The thickened zones and grooves are positioned so as to
biochemically correspond with the wearer's foot and thereby
providing a combination of cushioning, flexibility and
control/support which is appropriate for the activity and/or
relevant surface.
The closed cell foam of the sole preferably is EVA.
The shoe of the present invention may further incorporate an
out-sole adhered to the mid-sole and shaped so as to correspond to
the thickened zones and flex grooves of the mid-sole. The present
shoe may further include an interfacing material located between
the mid-sole and the out-sole. The interfacing material can
constitute a polymer, and preferably constitutes rubber.

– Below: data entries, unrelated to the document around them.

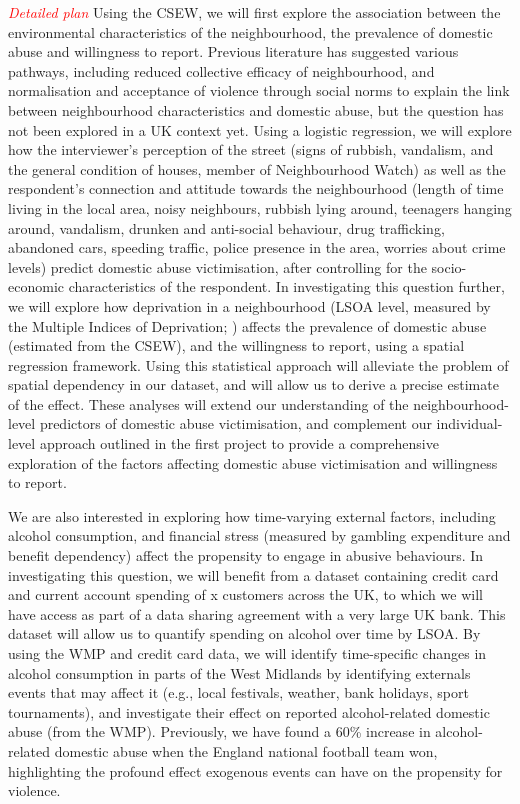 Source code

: \documentclass[11pt, a4paper]{article}
\begin{document}
\textcolor{red}{\textit{Detailed plan}} Using the CSEW, we will first explore the association between the environmental characteristics of the neighbourhood, the prevalence of domestic abuse and willingness to report. Previous literature has suggested various pathways, including reduced collective efficacy of neighbourhood, and normalisation and acceptance of violence through social norms to explain the link between neighbourhood characteristics and domestic abuse, but the question has not been explored in a UK context yet. Using a logistic regression, we will explore how the interviewer's perception of the street (signs of rubbish, vandalism, and the general condition of houses, member of Neighbourhood Watch) as well as the respondent's connection and attitude towards the neighbourhood (length of time living in the local area, noisy neighbours, rubbish lying around, teenagers hanging around, vandalism, drunken and anti-social behaviour, drug trafficking, abandoned cars, speeding traffic, police presence in the area, worries about crime levels) predict domestic abuse victimisation, after controlling for the socio-economic characteristics of the respondent. In investigating this question further, we will explore how deprivation in a neighbourhood (LSOA level, measured by the Multiple Indices of Deprivation; ) affects the prevalence of domestic abuse (estimated from the CSEW), and the willingness to report, using a spatial regression framework. Using this statistical approach will alleviate the problem of spatial dependency in our dataset, and will allow us to derive a precise estimate of the effect. These analyses will extend our understanding of the neighbourhood-level predictors of domestic abuse victimisation, and complement our individual-level approach outlined in the first project to provide a comprehensive exploration of the factors affecting domestic abuse victimisation and willingness to report. 
 


We are also interested in exploring how time-varying external factors, including alcohol consumption, and financial stress (measured by gambling expenditure and benefit dependency) affect the propensity to engage in abusive behaviours. In investigating this question, we will benefit from a dataset containing credit card and current account spending of x customers across the UK, to which we will have access as part of a data sharing agreement with a very large UK bank. This dataset will allow us to quantify spending on alcohol over time by LSOA. By using the WMP and credit card data, we will identify time-specific changes in alcohol consumption in parts of the West Midlands by identifying externals events that may affect it (e.g., local festivals, weather, bank holidays, sport tournaments), and investigate their effect on reported alcohol-related domestic abuse (from the WMP). Previously, we have found a 60\% increase in alcohol-related domestic abuse when the England national football team won, highlighting the profound effect exogenous events can have on the propensity for violence. 
\end{document}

In one embodiment of the present invention, the interfacing
material is thinner in the flex grooves than on the outer plane
(i.e., the wearing surface) of the thickened zones.
The sole component may have one or more such thickened zones in the
forefoot region and one or more thickened zones in the heel region
thereof, the thickened zones being separated by one or more flex
grooves aligned more proximately to the longitudinal axis than the
transverse axis of the sole component and one or more flex grooves
aligned more proximately to the transverse axis than the
longitudinal axis. The sole component can also have at least one
thickened zone for underlying a wearer's metatarsal head.
BRIEF DESCRIPTION OF THE DRAWINGS
FIG. 1 is a schematic representation of a shoe with protrusions in
the sole in accordance with a preferred embodiment of the present
invention.
FIG. 2 is a cross-sectional view of the shoe of FIG. 1 taken along
lines 1--1.
FIG. 3 is a bottom perspective view of the shoe of FIG. 1.
FIG. 4 is a schematic representation of an alternate embodiment of
the present invention with the out-sole localized to the thickened
zones.
DETAILED DESCRIPTION OF THE INVENTION
As shown in FIGS. 1 to 3, a shoe 10 including, for example, an
athletic shoe, has an upper component 12 shaped and sized to
receive a wearer's foot and is constructed such that it has a toe
area 22 at its front end, a heel area 24 at its rear end, an inner
or medial side 21, and an outer or lateral side 23. Sole 16
similarly has a toe end 26, a heel end 28, a medial side 25, and a
lateral side 27. The sole 16 runs the length of the shoe between
the toe and heel areas 22 and 24 respectively and between the
medial and lateral sides 21 and 23 respectively of the upper shoe
portion 12. Thus, the heel end 28 of the sole 16 communicates with
the heel area 24 of the upper shoe component 12, the toe end, 26
communicates with the toe area 22 of the upper shoe component, and
the sole's medial and lateral sides 25 and 27 communicate with the
medial and lateral sides 21 and 23 of the upper shoe portion,
respectively.
The sole 16 includes the mid-sole 18 which runs the length of the
sole from the heel end 28 to the toe end 26, and receives the upper
shoe component 12 along the top of the mid-sole. In the preferred
embodiment illustrated herein, the top of the mid-sole's heel end
28 is shaped to form an integral heel cup 30 that receives the heel
area 24 of the upper shoe portion 12 and provides enhanced lateral
support for the wearer's foot. The mid-sole 18 is constructed of a
flexible, lightweight, and durable material, such as blown EVA
foam, so the mid-sole will flex in concert with the wearer's foot
without excessive resistance. An out-sole 34 attaches to the bottom
surface 35 of the mid-sole 18 in a conventional manner such that
tread on the out-sole engages the ground or any other surface that
the wearer may encounter.
The bottom surface of mid-sole 18 is comprised of thickened zones
36 which underly the portions of a wearer's foot upon which the
strongest ground reaction forces are focused during a gait cycle.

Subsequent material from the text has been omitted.